Auf der ganzen Welt würden Reporter wegen ihrer Arbeit bedrängt, eingesperrt, gefoltert und immer wieder auch ermordet, sagte Ban am Donnerstag vor der Vollversammlung der Vereinten Nationen. „Wir können mehr tun“, sagte er. Vor allem dürften Verbrechen gegen Medien nicht straffrei sein. Viel zu oft würden Morde an Journalisten aber nicht oder nur oberflächlich verfolgt.
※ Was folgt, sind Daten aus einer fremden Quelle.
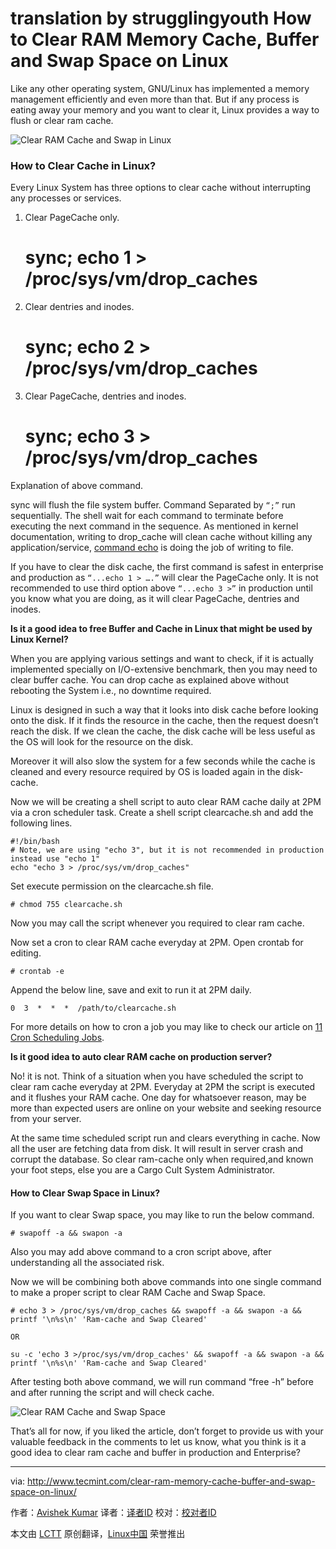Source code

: translation by strugglingyouth
How to Clear RAM Memory Cache, Buffer and Swap Space on Linux
================================================================================
Like any other operating system, GNU/Linux has implemented a memory management efficiently and even more than that. But if any process is eating away your memory and you want to clear it, Linux provides a way to flush or clear ram cache.

![Clear RAM Cache and Swap in Linux](http://www.tecmint.com/wp-content/uploads/2015/05/Clear-RAM-Cache-in-Linux.jpg)

### How to Clear Cache in Linux? ###

Every Linux System has three options to clear cache without interrupting any processes or services.

1. Clear PageCache only.

    # sync; echo 1 > /proc/sys/vm/drop_caches

2. Clear dentries and inodes.

    # sync; echo 2 > /proc/sys/vm/drop_caches

3. Clear PageCache, dentries and inodes.

    # sync; echo 3 > /proc/sys/vm/drop_caches 

Explanation of above command.

sync will flush the file system buffer. Command Separated by `“;”` run sequentially. The shell wait for each command to terminate before executing the next command in the sequence. As mentioned in kernel documentation, writing to drop_cache will clean cache without killing any application/service, [command echo][1] is doing the job of writing to file.

If you have to clear the disk cache, the first command is safest in enterprise and production as `“...echo 1 > ….”` will clear the PageCache only. It is not recommended to use third option above `“...echo 3 >”` in production until you know what you are doing, as it will clear PageCache, dentries and inodes.

**Is it a good idea to free Buffer and Cache in Linux that might be used by Linux Kernel?**

When you are applying various settings and want to check, if it is actually implemented specially on I/O-extensive benchmark, then you may need to clear buffer cache. You can drop cache as explained above without rebooting the System i.e., no downtime required.

Linux is designed in such a way that it looks into disk cache before looking onto the disk. If it finds the resource in the cache, then the request doesn’t reach the disk. If we clean the cache, the disk cache will be less useful as the OS will look for the resource on the disk.

Moreover it will also slow the system for a few seconds while the cache is cleaned and every resource required by OS is loaded again in the disk-cache.

Now we will be creating a shell script to auto clear RAM cache daily at 2PM via a cron scheduler task. Create a shell script clearcache.sh and add the following lines.

    #!/bin/bash
    # Note, we are using "echo 3", but it is not recommended in production instead use "echo 1"
    echo "echo 3 > /proc/sys/vm/drop_caches"

Set execute permission on the clearcache.sh file.

    # chmod 755 clearcache.sh

Now you may call the script whenever you required to clear ram cache.

Now set a cron to clear RAM cache everyday at 2PM. Open crontab for editing.

    # crontab -e

Append the below line, save and exit to run it at 2PM daily.

    0  3  *  *  *  /path/to/clearcache.sh

For more details on how to cron a job you may like to check our article on [11 Cron Scheduling Jobs][2].

**Is it good idea to auto clear RAM cache on production server?**

No! it is not. Think of a situation when you have scheduled the script to clear ram cache everyday at 2PM. Everyday at 2PM the script is executed and it flushes your RAM cache. One day for whatsoever reason, may be more than expected users are online on your website and seeking resource from your server.

At the same time scheduled script run and clears everything in cache. Now all the user are fetching data from disk. It will result in server crash and corrupt the database. So clear ram-cache only when required,and known your foot steps, else you are a Cargo Cult System Administrator.

#### How to Clear Swap Space in Linux? ####

If you want to clear Swap space, you may like to run the below command.

    # swapoff -a && swapon -a

Also you may add above command to a cron script above, after understanding all the associated risk.

Now we will be combining both above commands into one single command to make a proper script to clear RAM Cache and Swap Space.

    # echo 3 > /proc/sys/vm/drop_caches && swapoff -a && swapon -a && printf '\n%s\n' 'Ram-cache and Swap Cleared'
    
    OR
    
    su -c 'echo 3 >/proc/sys/vm/drop_caches' && swapoff -a && swapon -a && printf '\n%s\n' 'Ram-cache and Swap Cleared'

After testing both above command, we will run command “free -h” before and after running the script and will check cache.

![Clear RAM Cache and Swap Space](http://www.tecmint.com/wp-content/uploads/2015/05/Clear-RAM-Cache.gif)

That’s all for now, if you liked the article, don’t forget to provide us with your valuable feedback in the comments to let us know, what you think is it a good idea to clear ram cache and buffer in production and Enterprise?

--------------------------------------------------------------------------------

via: http://www.tecmint.com/clear-ram-memory-cache-buffer-and-swap-space-on-linux/

作者：[Avishek Kumar][a]
译者：[译者ID](https://github.com/译者ID)
校对：[校对者ID](https://github.com/校对者ID)

本文由 [LCTT](https://github.com/LCTT/TranslateProject) 原创翻译，[Linux中国](https://linux.cn/) 荣誉推出

[a]:http://www.tecmint.com/author/avishek/
[1]:http://www.tecmint.com/echo-command-in-linux/
[2]:http://www.tecmint.com/11-cron-scheduling-task-examples-in-linux/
Das Recht auf Meinungsfreiheit und auf Information sei ein universeller Bestandteil in der Erklärung der Menschenrechte. Dennoch würden Journalisten, Moderatoren und Blogger immer wieder Opfer von Angriffen. „Und dabei geht es nicht nur um physische Gewalt, sondern oft auch um Attacken im Internet oder gesetzgeberische Manöver als Mittel der Nötigung“, sagte Ban. „Alle Journalisten, in allen Bereichen der Medien, müssen ihre Arbeit machen können. Wenn es nicht gefährlich ist, seine Stimme zu erheben, profitiert die ganze Welt.“
Vor allem im Irak, Somalia und den Philippinen gibt es nach Ansicht des Komitees zum Schutze von Journalisten kaum Sicherheit für Reporter. Diese drei Länder führen den Index der New Yorker Vereinigung an, der die Länder mit den meisten unaufgeklärten Morden an Journalisten auflistet. Demnach wurden in den vergangenen zehn Jahren die Morde an 93 Journalisten im Irak nicht aufgeklärt. In Somalia seien allein im vergangenen Jahr zwölf Journalisten ermordet worden. Auf den Philippinen seien in den vergangenen zehn Jahren 55 Morde an Journalisten nicht bestraft worden. Auch Russland und Nigeria gehörten zu den vom Komitee beanstandeten Ländern.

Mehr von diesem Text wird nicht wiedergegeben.